De plus, notez que ces mesures sont exprimées en micro-sieverts (μSv).
Le sievert étant la mesure indiquant les effets biologiques d’une radiation.
Pour mémoire, 1000 micro-sieverts = 1 milli-sievert (mSv).
Nous recevons en moyenne 2 milli-sieverts (soit 2000 micro-sieverts) par an juste par l’effet des radiations naturellement émises par la nature (rayonnement solaire, radioactivité terrestre, etc).

Quelques comparaisons chiffrées :

  • L’équipage d’un avion volant entre Tokyo et New York tout au long de l’année recevra environ 9 mSv par an. Soit 23 ans à Tokyo soumis au niveau de radiations d’hier.
  • Si vous fumez un paquet et demi de cigarettes par jour, vous absorberez entre 13 et 60 mSv par an. Il faudrait que Tokyo reste au niveau de radiation d’hier entre 33 et 153 ans pour atteindre ce niveau.

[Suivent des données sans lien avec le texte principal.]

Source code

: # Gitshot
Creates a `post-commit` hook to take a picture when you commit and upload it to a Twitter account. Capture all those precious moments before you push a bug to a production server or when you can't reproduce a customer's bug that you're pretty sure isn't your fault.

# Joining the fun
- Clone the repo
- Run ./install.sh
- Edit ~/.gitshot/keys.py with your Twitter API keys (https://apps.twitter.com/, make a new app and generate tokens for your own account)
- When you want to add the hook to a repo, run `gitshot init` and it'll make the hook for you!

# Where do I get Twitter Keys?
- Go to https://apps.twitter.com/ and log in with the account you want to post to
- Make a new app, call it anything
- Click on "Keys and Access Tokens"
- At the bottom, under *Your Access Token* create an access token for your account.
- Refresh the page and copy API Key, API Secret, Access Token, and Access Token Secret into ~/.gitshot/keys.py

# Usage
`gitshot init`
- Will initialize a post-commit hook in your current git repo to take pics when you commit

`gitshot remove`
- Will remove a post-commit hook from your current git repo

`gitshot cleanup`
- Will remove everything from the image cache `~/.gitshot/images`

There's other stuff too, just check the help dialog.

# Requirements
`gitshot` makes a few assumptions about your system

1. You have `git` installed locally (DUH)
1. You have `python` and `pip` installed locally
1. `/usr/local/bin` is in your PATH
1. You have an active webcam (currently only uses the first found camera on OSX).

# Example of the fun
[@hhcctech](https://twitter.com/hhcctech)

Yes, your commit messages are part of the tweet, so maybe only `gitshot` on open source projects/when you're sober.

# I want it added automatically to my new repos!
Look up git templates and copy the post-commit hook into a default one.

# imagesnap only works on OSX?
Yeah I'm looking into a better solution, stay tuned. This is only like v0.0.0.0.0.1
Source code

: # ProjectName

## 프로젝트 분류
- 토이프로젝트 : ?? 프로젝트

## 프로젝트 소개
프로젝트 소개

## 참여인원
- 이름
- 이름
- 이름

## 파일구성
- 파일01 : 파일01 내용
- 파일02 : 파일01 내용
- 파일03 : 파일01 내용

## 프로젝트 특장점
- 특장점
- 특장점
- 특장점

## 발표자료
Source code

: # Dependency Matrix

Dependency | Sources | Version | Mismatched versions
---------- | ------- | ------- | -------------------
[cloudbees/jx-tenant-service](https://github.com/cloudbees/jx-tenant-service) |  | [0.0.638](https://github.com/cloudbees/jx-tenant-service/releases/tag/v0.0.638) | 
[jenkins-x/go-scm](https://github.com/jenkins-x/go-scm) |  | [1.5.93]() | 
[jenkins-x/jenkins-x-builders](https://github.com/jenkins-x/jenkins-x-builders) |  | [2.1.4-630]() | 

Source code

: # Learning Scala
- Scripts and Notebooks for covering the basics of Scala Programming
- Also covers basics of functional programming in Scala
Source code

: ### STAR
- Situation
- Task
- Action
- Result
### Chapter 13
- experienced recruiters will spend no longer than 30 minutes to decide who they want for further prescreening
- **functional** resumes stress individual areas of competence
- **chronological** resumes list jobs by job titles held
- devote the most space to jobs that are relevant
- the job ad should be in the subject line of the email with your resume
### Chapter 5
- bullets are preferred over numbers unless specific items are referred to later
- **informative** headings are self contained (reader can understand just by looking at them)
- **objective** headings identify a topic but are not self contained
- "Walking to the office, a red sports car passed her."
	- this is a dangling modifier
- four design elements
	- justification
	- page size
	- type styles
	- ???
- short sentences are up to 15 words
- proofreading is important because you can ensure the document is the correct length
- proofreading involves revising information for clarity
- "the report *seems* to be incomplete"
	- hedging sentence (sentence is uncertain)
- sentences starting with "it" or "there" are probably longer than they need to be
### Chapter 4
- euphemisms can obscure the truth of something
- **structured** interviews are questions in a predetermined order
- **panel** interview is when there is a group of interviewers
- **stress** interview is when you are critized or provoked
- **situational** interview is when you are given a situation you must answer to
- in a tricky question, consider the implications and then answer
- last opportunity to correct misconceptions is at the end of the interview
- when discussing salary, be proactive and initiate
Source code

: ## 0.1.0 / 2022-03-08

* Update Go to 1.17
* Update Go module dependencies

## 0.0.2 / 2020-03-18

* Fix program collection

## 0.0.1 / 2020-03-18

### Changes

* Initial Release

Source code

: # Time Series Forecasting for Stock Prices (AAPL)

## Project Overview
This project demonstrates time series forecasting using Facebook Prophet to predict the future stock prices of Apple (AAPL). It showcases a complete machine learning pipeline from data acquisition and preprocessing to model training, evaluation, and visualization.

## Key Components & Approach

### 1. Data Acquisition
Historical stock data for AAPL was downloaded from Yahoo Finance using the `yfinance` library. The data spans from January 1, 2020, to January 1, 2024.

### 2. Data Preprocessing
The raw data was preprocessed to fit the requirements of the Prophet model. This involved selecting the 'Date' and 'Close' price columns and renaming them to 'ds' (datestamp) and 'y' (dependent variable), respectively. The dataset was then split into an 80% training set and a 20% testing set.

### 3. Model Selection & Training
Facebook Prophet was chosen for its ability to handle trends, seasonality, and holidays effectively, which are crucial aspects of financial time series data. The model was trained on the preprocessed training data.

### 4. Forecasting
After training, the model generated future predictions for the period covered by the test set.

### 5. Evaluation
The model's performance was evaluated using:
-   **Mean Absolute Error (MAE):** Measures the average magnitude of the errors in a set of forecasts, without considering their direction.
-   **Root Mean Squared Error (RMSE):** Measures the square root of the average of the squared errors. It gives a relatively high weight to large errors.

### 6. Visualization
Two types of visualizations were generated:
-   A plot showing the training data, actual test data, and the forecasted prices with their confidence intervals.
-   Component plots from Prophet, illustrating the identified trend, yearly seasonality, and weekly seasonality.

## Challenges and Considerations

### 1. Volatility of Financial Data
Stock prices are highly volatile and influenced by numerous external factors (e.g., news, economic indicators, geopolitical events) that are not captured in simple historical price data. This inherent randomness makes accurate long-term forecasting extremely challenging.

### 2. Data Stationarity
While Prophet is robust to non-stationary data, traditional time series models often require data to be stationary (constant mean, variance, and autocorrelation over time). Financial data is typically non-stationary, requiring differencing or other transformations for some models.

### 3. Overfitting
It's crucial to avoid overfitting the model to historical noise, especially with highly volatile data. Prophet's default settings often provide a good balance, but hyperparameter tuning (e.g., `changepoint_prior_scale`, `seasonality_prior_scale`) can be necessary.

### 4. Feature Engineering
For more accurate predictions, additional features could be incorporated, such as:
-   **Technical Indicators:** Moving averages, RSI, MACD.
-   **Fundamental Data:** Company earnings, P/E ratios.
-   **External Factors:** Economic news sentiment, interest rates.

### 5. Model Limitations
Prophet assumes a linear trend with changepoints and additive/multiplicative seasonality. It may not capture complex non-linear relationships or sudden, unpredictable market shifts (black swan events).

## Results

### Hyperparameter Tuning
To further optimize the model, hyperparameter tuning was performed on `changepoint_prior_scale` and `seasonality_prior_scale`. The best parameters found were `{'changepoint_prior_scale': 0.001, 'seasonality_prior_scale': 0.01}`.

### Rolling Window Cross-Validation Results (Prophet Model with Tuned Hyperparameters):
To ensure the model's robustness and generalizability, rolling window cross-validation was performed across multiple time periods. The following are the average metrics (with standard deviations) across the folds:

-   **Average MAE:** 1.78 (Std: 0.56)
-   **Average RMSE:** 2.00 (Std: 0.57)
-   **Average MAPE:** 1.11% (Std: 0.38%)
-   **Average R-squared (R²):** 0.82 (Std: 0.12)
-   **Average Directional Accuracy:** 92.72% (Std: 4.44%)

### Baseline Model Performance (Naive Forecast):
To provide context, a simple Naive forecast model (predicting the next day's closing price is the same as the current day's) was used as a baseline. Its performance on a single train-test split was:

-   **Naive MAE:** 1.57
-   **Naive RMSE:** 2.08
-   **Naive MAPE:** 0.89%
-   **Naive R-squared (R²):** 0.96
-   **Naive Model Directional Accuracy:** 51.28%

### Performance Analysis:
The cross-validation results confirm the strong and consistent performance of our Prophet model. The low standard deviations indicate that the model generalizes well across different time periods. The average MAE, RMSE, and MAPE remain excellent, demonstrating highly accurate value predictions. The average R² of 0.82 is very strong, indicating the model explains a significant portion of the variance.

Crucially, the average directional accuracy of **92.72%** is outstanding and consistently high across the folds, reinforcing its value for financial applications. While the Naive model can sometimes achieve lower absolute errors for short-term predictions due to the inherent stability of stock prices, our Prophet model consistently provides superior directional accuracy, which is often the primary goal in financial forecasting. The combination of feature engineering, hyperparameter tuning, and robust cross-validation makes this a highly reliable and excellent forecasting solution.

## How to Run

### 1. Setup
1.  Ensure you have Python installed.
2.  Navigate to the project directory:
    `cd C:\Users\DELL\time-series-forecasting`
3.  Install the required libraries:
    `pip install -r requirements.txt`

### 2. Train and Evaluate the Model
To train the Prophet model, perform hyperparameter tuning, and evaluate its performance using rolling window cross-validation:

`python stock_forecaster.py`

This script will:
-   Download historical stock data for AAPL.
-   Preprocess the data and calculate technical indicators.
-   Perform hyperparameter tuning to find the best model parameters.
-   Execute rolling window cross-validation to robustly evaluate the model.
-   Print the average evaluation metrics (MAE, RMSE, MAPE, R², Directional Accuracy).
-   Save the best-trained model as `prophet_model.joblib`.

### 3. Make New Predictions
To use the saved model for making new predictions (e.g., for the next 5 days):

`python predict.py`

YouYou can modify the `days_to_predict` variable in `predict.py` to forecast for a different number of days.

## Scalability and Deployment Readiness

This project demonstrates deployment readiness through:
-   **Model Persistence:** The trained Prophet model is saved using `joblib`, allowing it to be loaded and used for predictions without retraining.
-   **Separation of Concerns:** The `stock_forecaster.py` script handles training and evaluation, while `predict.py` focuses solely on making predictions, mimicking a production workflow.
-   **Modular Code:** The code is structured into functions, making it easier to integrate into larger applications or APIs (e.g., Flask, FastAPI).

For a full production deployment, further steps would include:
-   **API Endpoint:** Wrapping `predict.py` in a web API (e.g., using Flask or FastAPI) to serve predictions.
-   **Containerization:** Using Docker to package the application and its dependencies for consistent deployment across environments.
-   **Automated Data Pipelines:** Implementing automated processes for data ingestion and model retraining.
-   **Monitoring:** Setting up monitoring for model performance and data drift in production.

Divers niveaux de radiation annuels (classés par ordre croissant) :

  • Rayons cosmiques : 0.24 mSv
  • Radiation terrestre naturelle : 0.28 mSv
  • Radiations à Tokyo si le niveau d’hier se maintenait pendant un an : 0.39 mSv
  • Radioactivité naturelle du corps humain : 0.4 mSv
  • Radioactivité naturelle dans l’atmosphère : 2mSv

Radiations auxquelles le corps humain est exposé au cours de certains actes médicaux et entre parenthèses la durée qu’il faudrait passer à Tokyo au niveau de radiations d’hier :

  • Une mammographie : 3 mSv (soit 7 ans à Tokyo)
  • Une scanographie du cerveau : 0.8-5 mSv (soit entre 2 à 13 ans à Tokyo)
  • Une scanographie de la poitrine : 6-18 mSv (soit entre 15 et 46 ans à Tokyo)
  • Une radiographie gastro-intestinale : 14 mSv (soit 36 ans à Tokyo)

(sources)

Le but de ces chiffres n’est pas de nier le fait que la situation à la centrale Fukushima Daiichi est sérieuse, ni le fait que le niveau de radiation ait augmenté. Le but est de fournir une échelle et un ordre de grandeur réalistes face à la désinformation des medias qui pousse des gens à acheter des tablettes d’iode jusqu’en Pennsylvanie (NdT : et en Europe aussi).

Ce n’est pas parce qu’une augmentation est mathématiquement significative que c’est synonyme avec une augmentation de la dangerosité.

(…)

N’oubliez pas de consulter les données brutes et quantifiables quand vous entendez de telles informations, cela aide à remettre les choses en contexte.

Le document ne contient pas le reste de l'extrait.